An Annotated Corpus of Arabic Tweets for Hate Speech Analysis
This provides a dataset for researchers and practitioners working on hate speech detection in Arabic, addressing dialectal variations, but it is incremental as it applies existing methods to new data.
The study tackled the challenge of identifying hate speech in Arabic tweets by creating a multilabel dataset of 10,000 annotated tweets, achieving an inter-annotator agreement of 0.86 for offensive content and 0.71 for hate speech targets, with AraBERTv2 achieving a micro-F1 score of 0.7865 and accuracy of 0.786 in evaluation.

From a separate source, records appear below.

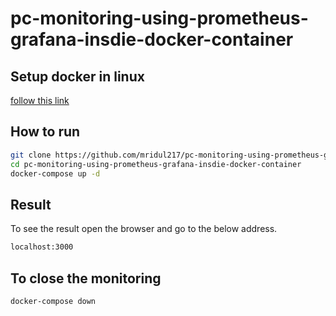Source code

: # pc-monitoring-using-prometheus-grafana-insdie-docker-container
## Setup docker in linux

[follow this link](https://www.simplilearn.com/tutorials/docker-tutorial/how-to-install-docker-on-ubuntu)

## How to run
```bash
git clone https://github.com/mridul217/pc-monitoring-using-prometheus-grafana-insdie-docker-container
cd pc-monitoring-using-prometheus-grafana-insdie-docker-container
docker-compose up -d
```

## Result
To see the result open the browser and go to the below address.
```bash
localhost:3000
```

## To close the monitoring
```bash
docker-compose down
```
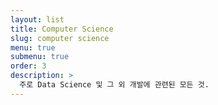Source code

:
 ```yaml
---
layout: list
title: Computer Science
slug: computer science
menu: true
submenu: true
order: 3
description: >
  주로 Data Science 및 그 외 개발에 관련된 모든 것.  
---
```

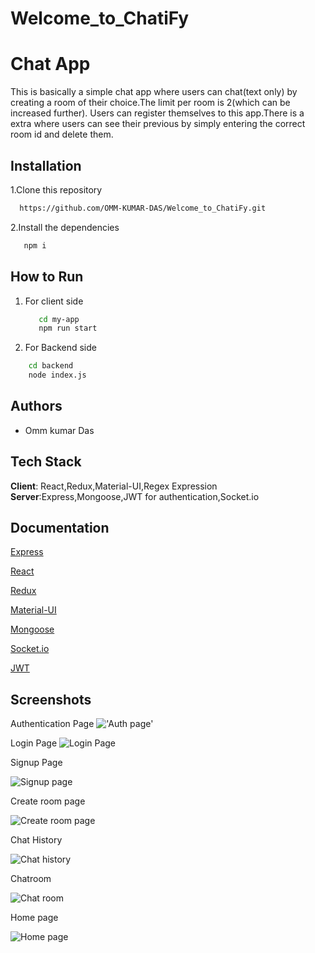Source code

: # Welcome_to_ChatiFy


# Chat App

This is basically a simple chat app where users can chat(text only) by creating a room of their choice.The limit per room is 2(which can be increased further). Users can register themselves to this app.There is a extra where users can see their previous by simply entering the correct room id and delete them.


## Installation

1.Clone this repository

```bash
  https://github.com/OMM-KUMAR-DAS/Welcome_to_ChatiFy.git
```
2.Install the dependencies

```bash
   npm i
```
## How to Run

1. For client side
   ```bash
      cd my-app
      npm run start
   ```
2. For Backend side
  ```bash
      cd backend
      node index.js

  ```   
## Authors

- Omm kumar Das

##  Tech Stack

**Client**: React,Redux,Material-UI,Regex Expression
**Server**:Express,Mongoose,JWT for authentication,Socket.io
## Documentation

[Express](https://expressjs.com/) 

[React](https://react.dev/learn)

[Redux](https://redux.js.org/)

[Material-UI](https://mui.com/material-ui/getting-started/)

[Mongoose](https://mongoosejs.com/)

[Socket.io](https://socket.io/)

[JWT](https://jwt.io/)



## Screenshots
 
 Authentication Page
!['Auth page'](https://i.postimg.cc/CxhvHYC7/Screenshot-2024-04-05-230005.png)

 Login Page
![Login Page](https://i.postimg.cc/vZpDW8fx/Screenshot-2024-04-05-230728.png)


Signup Page

![Signup page](https://i.postimg.cc/G3HNfvfD/Screenshot-2024-04-05-231249.png)

Create room page

![Create room page](https://i.postimg.cc/X7ZrX1zv/Screenshot-2024-04-05-231453.png)

Chat History

![Chat history](https://i.postimg.cc/sgGQvH1c/Screenshot-2024-04-05-231741.png)

Chatroom

![Chat room](https://i.postimg.cc/KvPqMfVn/Screenshot-2024-04-05-231924.png)

Home page

![Home page](https://i.postimg.cc/5tt5f7kj/Screenshot-2024-04-19-002620.png)




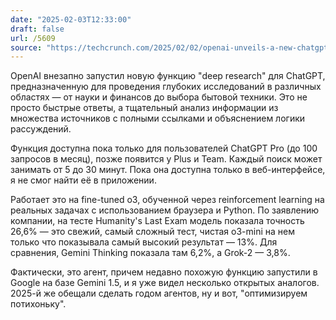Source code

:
 ```yaml
---
date: "2025-02-03T12:33:00"
draft: false
url: /5609
source: "https://techcrunch.com/2025/02/02/openai-unveils-a-new-chatgpt-agent-for-deep-research/"
---
```


OpenAI внезапно запустил новую функцию "deep research" для ChatGPT, предназначенную для проведения глубоких исследований в различных областях — от науки и финансов до выбора бытовой техники. Это не просто быстрые ответы, а тщательный анализ информации из множества источников с полными ссылками и объяснением логики рассуждений.

Функция доступна пока только для пользователей ChatGPT Pro (до 100 запросов в месяц), позже появится у Plus и Team. Каждый поиск может занимать от 5 до 30 минут. Пока она доступна только в веб-интерфейсе, я не смог найти её в приложении.

Работает это на fine-tuned o3, обученной через reinforcement learning на реальных задачах с использованием браузера и Python. По заявлению компании, на тесте Humanity's Last Exam модель показала точность 26,6% — это свежий, самый сложный тест, чистая o3-mini на нем только что показывала самый высокий результат — 13%. Для сравнения, Gemini Thinking показала там 6,2%, а Grok-2 — 3,8%.

Фактически, это агент, причем недавно похожую функцию запустили в Google на базе Gemini 1.5, и я уже видел несколько открытых аналогов. 2025-й же обещали сделать годом агентов, ну и вот, "оптимизируем потихоньку".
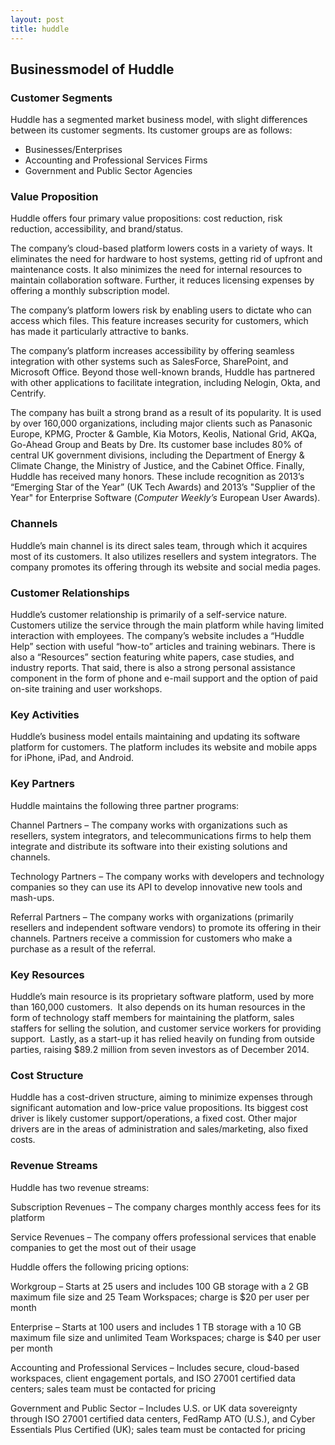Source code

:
 ```yaml
---
layout: post
title: huddle
---
```


Businessmodel of Huddle
------------------------

### Customer Segments

Huddle has a segmented market business model, with slight differences between its customer segments. Its customer groups are as follows:

 * Businesses/Enterprises
* Accounting and Professional Services Firms
* Government and Public Sector Agencies
 ### Value Proposition

Huddle offers four primary value propositions: cost reduction, risk reduction, accessibility, and brand/status.

The company’s cloud-based platform lowers costs in a variety of ways. It eliminates the need for hardware to host systems, getting rid of upfront and maintenance costs. It also minimizes the need for internal resources to maintain collaboration software. Further, it reduces licensing expenses by offering a monthly subscription model.

The company’s platform lowers risk by enabling users to dictate who can access which files. This feature increases security for customers, which has made it particularly attractive to banks.

The company’s platform increases accessibility by offering seamless integration with other systems such as SalesForce, SharePoint, and Microsoft Office. Beyond those well-known brands, Huddle has partnered with other applications to facilitate integration, including Nelogin, Okta, and Centrify.

The company has built a strong brand as a result of its popularity. It is used by over 160,000 organizations, including major clients such as Panasonic Europe, KPMG, Procter & Gamble, Kia Motors, Keolis, National Grid, AKQa, Go-Ahead Group and Beats by Dre. Its customer base includes 80% of central UK government divisions, including the Department of Energy & Climate Change, the Ministry of Justice, and the Cabinet Office. Finally, Huddle has received many honors. These include recognition as 2013’s “Emerging Star of the Year” (UK Tech Awards) and 2013’s "Supplier of the Year" for Enterprise Software (*Computer Weekly’s* European User Awards).

### Channels

Huddle’s main channel is its direct sales team, through which it acquires most of its customers. It also utilizes resellers and system integrators. The company promotes its offering through its website and social media pages.

### Customer Relationships

Huddle’s customer relationship is primarily of a self-service nature. Customers utilize the service through the main platform while having limited interaction with employees. The company’s website includes a “Huddle Help” section with useful “how-to” articles and training webinars. There is also a “Resources” section featuring white papers, case studies, and industry reports. That said, there is also a strong personal assistance component in the form of phone and e-mail support and the option of paid on-site training and user workshops.

### Key Activities

Huddle’s business model entails maintaining and updating its software platform for customers. The platform includes its website and mobile apps for iPhone, iPad, and Android.

### Key Partners

Huddle maintains the following three partner programs:

Channel Partners – The company works with organizations such as resellers, system integrators, and telecommunications firms to help them integrate and distribute its software into their existing solutions and channels.

Technology Partners – The company works with developers and technology companies so they can use its API to develop innovative new tools and mash-ups.

Referral Partners – The company works with organizations (primarily resellers and independent software vendors) to promote its offering in their channels. Partners receive a commission for customers who make a purchase as a result of the referral.

### Key Resources

Huddle’s main resource is its proprietary software platform, used by more than 160,000 customers.  It also depends on its human resources in the form of technology staff members for maintaining the platform, sales staffers for selling the solution, and customer service workers for providing support.  Lastly, as a start-up it has relied heavily on funding from outside parties, raising $89.2 million from seven investors as of December 2014.

### Cost Structure

Huddle has a cost-driven structure, aiming to minimize expenses through significant automation and low-price value propositions. Its biggest cost driver is likely customer support/operations, a fixed cost. Other major drivers are in the areas of administration and sales/marketing, also fixed costs.

### Revenue Streams

Huddle has two revenue streams:

Subscription Revenues – The company charges monthly access fees for its platform

Service Revenues – The company offers professional services that enable companies to get the most out of their usage

Huddle offers the following pricing options:

Workgroup – Starts at 25 users and includes 100 GB storage with a 2 GB maximum file size and 25 Team Workspaces; charge is $20 per user per month

Enterprise – Starts at 100 users and includes 1 TB storage with a 10 GB maximum file size and unlimited Team Workspaces; charge is $40 per user per month

Accounting and Professional Services – Includes secure, cloud-based workspaces, client engagement portals, and ISO 27001 certified data centers; sales team must be contacted for pricing

Government and Public Sector – Includes U.S. or UK data sovereignty through ISO 27001 certified data centers, FedRamp ATO (U.S.), and Cyber Essentials Plus Certified (UK); sales team must be contacted for pricing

Identifying hate speech content in the Arabic language is challenging due to the rich quality of dialectal variations. This study introduces a multilabel hate speech dataset in the Arabic language. We have collected 10000 Arabic tweets and annotated each tweet, whether it contains offensive content or not. If a text contains offensive content, we further classify it into different hate speech targets such as religion, gender, politics, ethnicity, origin, and others. A text can contain either single or multiple targets. Multiple annotators are involved in the data annotation task. We calculated the inter-annotator agreement, which was reported to be 0.86 for offensive content and 0.71 for multiple hate speech targets. Finally, we evaluated the data annotation task by employing a different transformers-based model in which AraBERTv2 outperformed with a micro-F1 score of 0.7865 and an accuracy of 0.786.